The Washington Times - May 13, 2012, 12:42PM

CINCINNATI — The tone inside the Washington Nationals’ clubhouse was a solemn one Friday night and Saturday morning as they absorbed the news that catcher Wilson Ramos would miss most, if not all, of the 2012 season to a torn ACL in his right knee. Ramos, a burgeoning star at catcher who has already endured so much since the end of this strong rookie season, is just the latest in a mind-boggling line of key players the Nationals have lost to injury.

But next to Ramos’ locker inside the visitors’ clubhouse at Great American Ball Park hung a new uniform. Catcher Sandy Leon was called up from Double-A Harrisburg late Saturday night to replace Ramos on the roster, giving the 23-year-old his first major league experience.


“I feel amazing,” Leon said. “I can’t even say how I feel because it’s amazing.”

Leon is the Nationals’ top catching prospect and was named the best defensive catcher in the Carolina League after the 2011 season by Baseball America. Nationals manager Davey Johnson called him “an outstanding receiver,” and the Nationals’ scouts rave about his abilities behind the plate as well as his quick release and strong arm.

After working with Rick Eckstein and Troy Gingrich in spring training, Leon made some adjustments with his hands at the plate as well and he began the season hitting very well at Double-A. In 27 games at Harrisburg this season, Leon hit .319 with a .356 on-base percentage and .457 slugging percentage. He had 10 doubles, four walks and only 10 strikeouts in 94 at-bats.

“He’s going to impress some people,” said Nationals shortstop Ian Desmond, who knows Leon fairly well.

Leon, 23 and also from Venezuela as Ramos and Jesus Flores are, provided the silver lining to the Nationals losing Ramos.
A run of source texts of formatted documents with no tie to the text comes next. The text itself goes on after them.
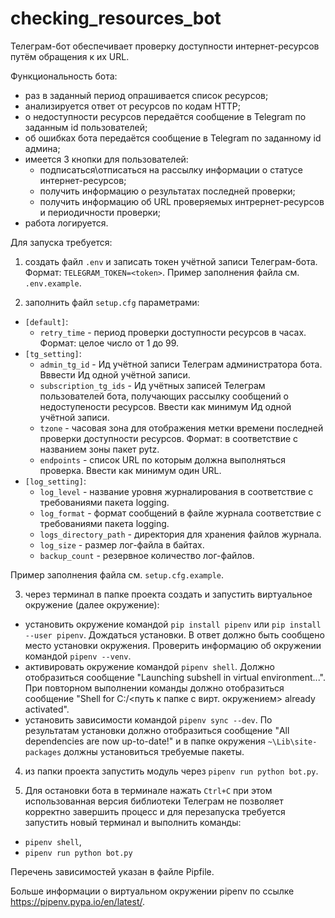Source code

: # checking_resources_bot

Телеграм-бот обеспечивает проверку доступности интернет-ресурсов путём обращения к их URL.

Функциональность бота:
- раз в заданный период опрашивается список ресурсов;
- анализируется ответ от ресурсов по кодам HTTP;
- о недоступности ресурсов передаётся сообщение в Telegram по заданным id пользователей;
- об ошибках бота передаётся сообщение в Telegram по заданному id админа;
- имеется 3 кнопки для пользователей:
    - подписаться\отписаться на рассылку информации о статусе интернет-ресурсов;
    - получить информацию о результатах последней проверки;
    - получить информацию об URL проверяемых интрернет-ресурсов и периодичности проверки;
- работа логируется.

Для запуска требуется:

1) создать файл `.env` и записать токен учётной записи Телеграм-бота. Формат: `TELEGRAM_TOKEN=<token>`. Пример заполнения файла см. `.env.example`.

2) заполнить файл `setup.cfg` параметрами:
- `[default]`:
    - `retry_time` - период проверки доступности ресурсов в часах. Формат: целое число от 1 до 99.
- `[tg_setting]`:
    - `admin_tg_id` - Ид учётной записи Телеграм администратора бота. Вввести Ид одной учётной записи.
    - `subscription_tg_ids` - Ид учётных записей Телеграм пользователей бота, получающих рассылку сообщений о недоступености ресурсов. Ввести как минимум Ид одной учётной записи.
    - `tzone` - часовая зона для отображения метки времени последней проверки доступности ресурсов. Формат: в соответствие с названием зоны пакет pytz.
    - `endpoints` - список URL по которым должна выполняться проверка. Ввести как минимум один URL.
- `[log_setting]`:
    - `log_level` - название уровня журналирования в соответствие с требованиями пакета logging.
    - `log_format` - формат сообщений в файле журнала соответствие с требованиями пакета logging.
    - `logs_directory_path` - директория для хранения файлов журнала.
    - `log_size` - размер лог-файла в байтах.
    - `backup_сount` - резервное количество лог-файлов.

Пример заполнения файла см. `setup.cfg.example`.

3) через терминал в папке проекта создать и запустить виртуальное окружение (далее окружение):
- установить окружение командой `pip install pipenv` или `pip install --user pipenv`. Дождаться установки. В ответ должно быть сообщено место установки окружения. Проверить информацию об окружении командой `pipenv --venv`.
- активировать окружение командой `pipenv shell`. Должно отобразиться сообщение "Launching subshell in virtual environment...". При повторном выполнении команды должно отобразиться сообщение "Shell for C:/<путь к папке с вирт. окружением> already activated".
- установить зависимости командой `pipenv sync --dev`. По результатам установки должно отобразиться сообщение "All dependencies are now up-to-date!" и в папке окружения `~\Lib\site-packages` должны установиться требуемые пакеты.

4) из папки проекта запустить модуль через `pipenv run python bot.py`.

5) Для остановки бота в терминале нажать `Ctrl+C` при этом использованная версия библиотеки Телеграм не позволяет корректно завершить процесс и для перезапуска требуется запустить новый терминал и выполнить команды:
- `pipenv shell`,
- `pipenv run python bot.py`

Перечень зависимостей указан в файле Pipfile.

Больше информации о виртуальном окружении pipenv по ссылке https://pipenv.pypa.io/en/latest/.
The switch-hitter said he cried when the Nationals told him late Saturday night that he was heading to the major leagues. Then he called his family in Venezuela and they cried as well.

“Happy Mother’s Day to my mom, that’s her gift,” Leon said. “Very good gift. She was really happy. She cried. I called last night at like 12. They were awake, I don’t know how. (But) that was my first time calling too late. (She said) ‘What happened, what happened?’  I said ‘Mom, I’m going to the big leagues.’ She hand the phone to my father and start crying.”

Leon was signed in 2007 by Mike Rizzo and former scouting director Dana Brown, the team’s first signing out of Venezuela since the organization relocated from Montreal. 

Leon admitted he did not expect his call from the majors to come so soon. He did not know that Ramos had been injured when he got a call to return to the field in Akron, Ohio, where the Senators are playing a weekend series. 

“I didn’t know what happened (to Ramos),” Leon said. “When they called me, they didn’t tell me. I just found out this morning. I just talked to him in the training room. I feel bad for him because he’s from Venezuela and he’s my friend. It’s bad for him but it’s good for me.”

Leon will serve as the backup to Flores for the time being and it’s unclear right now if the Nationals plan to keep him on the roster for the long-term in Ramos’ absence, but the door is open for him to seize the opportunity and stay here. 

“That’s my goal,” Leon said. “I want to play. I want to stay as long as I can. We’ll see what happens.”